LLMs are magical—until they aren’t. Extracting adverse media entities might sound straightforward, but throw in hallucinations, inconsistent outputs, and skyrocketing API costs, and suddenly, that sleek prototype turns into a production nightmare.
Our adverse media pipeline monitors over 1 million articles a day, sifting through vast amounts of news to identify reports of crimes linked to financial bad actors, money laundering, and other risks. Thanks to GenAI and LLMs, we can tackle this problem in new ways—but deploying these models at scale comes with its own set of challenges: ensuring accuracy, controlling costs, and staying compliant in highly regulated industries.

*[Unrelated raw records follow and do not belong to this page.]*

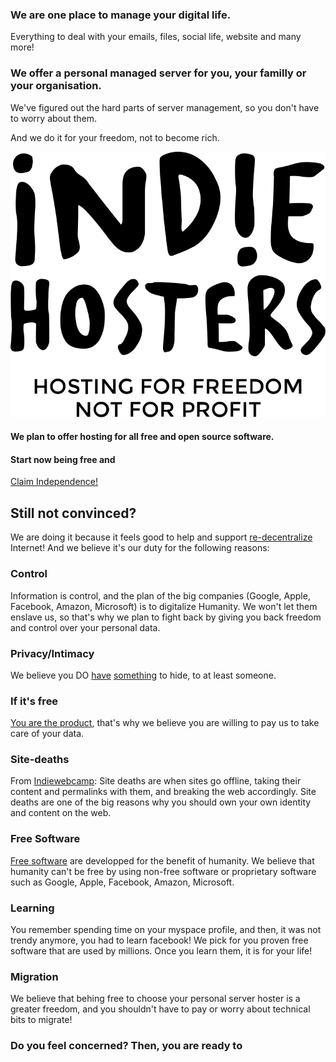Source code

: ### We are one place to manage your digital life.

Everything to deal with your emails, files, social life, website and many more!

### We offer a personal managed server for you, your familly or your organisation.

We've figured out the hard parts of server management, so you don't have to worry about them.

And we do it for your freedom, not to become rich.

<img class="image featured" src="/images/logo-full-black.svg" alt="IndieHosters"/>

#### We plan to offer hosting for all free and open source software.

#### Start now being free and

<a class="scrolly button" href="/index.html#claim">Claim Independence!</a>

## Still not convinced?

We are doing it because it feels good to help and support [re-decentralize](http://redecentralize.org/) Internet! And we believe it's our duty for the following reasons:

### Control

Information is control, and the plan of the big companies (Google, Apple, Facebook, Amazon, Microsoft) is to digitalize Humanity.
We won't let them enslave us, so that's why we plan to fight back by giving you back freedom and control over your personal data.

### Privacy/Intimacy

We believe you DO [have](https://en.wikipedia.org/wiki/Nothing_to_hide_argument) [something](https://github.com/pierreozoux/ihavesomethingtohi.de) to hide, to at least someone.


### If it's free

[You are the product](http://geekandpoke.typepad.com/geekandpoke/2010/12/the-free-model.html), that's why we believe you are willing to pay us to take care of your data.

### Site-deaths

From [Indiewebcamp](http://indiewebcamp.com/site-deaths): Site deaths are when sites go offline, taking their content and permalinks with them, and breaking the web accordingly. Site deaths are one of the big reasons why you should own your own identity and content on the web.

### Free Software

[Free software](https://en.wikipedia.org/wiki/The_Free_Software_Definition) are developped for the benefit of humanity. We believe that humanity can't be free by using non-free software or proprietary software such as Google, Apple, Facebook, Amazon, Microsoft.

### Learning

You remember spending time on your myspace profile, and then, it was not trendy anymore, you had to learn facebook! We pick for you proven free software that are used by millions. Once you learn them, it is for your life!

### Migration

We believe that behing free to choose your personal server hoster is a greater freedom, and you shouldn't have to pay or worry about technical bits to migrate!

### Do you feel concerned? Then, you are ready to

In this talk, we’ll take you inside our journey to production, exploring the real-world challenges we faced through the lens of key personas: Cautious Claire, the compliance officer who doesn’t trust black-box AI; Magic Mike, the sales lead who thinks LLMs can do anything; Just-Fine-Tune Jenny, the PM convinced fine-tuning will solve everything; Reinventing Ryan, the engineer reinventing the wheel; and Paranoid Pete, the security lead fearing data leaks.
Expect practical insights, cautionary tales, and real-world lessons on making LLMs reliable, scalable, and production-ready. If you've ever wondered why your pipeline works perfectly in a Jupyter notebook but falls apart in production, this talk is for you.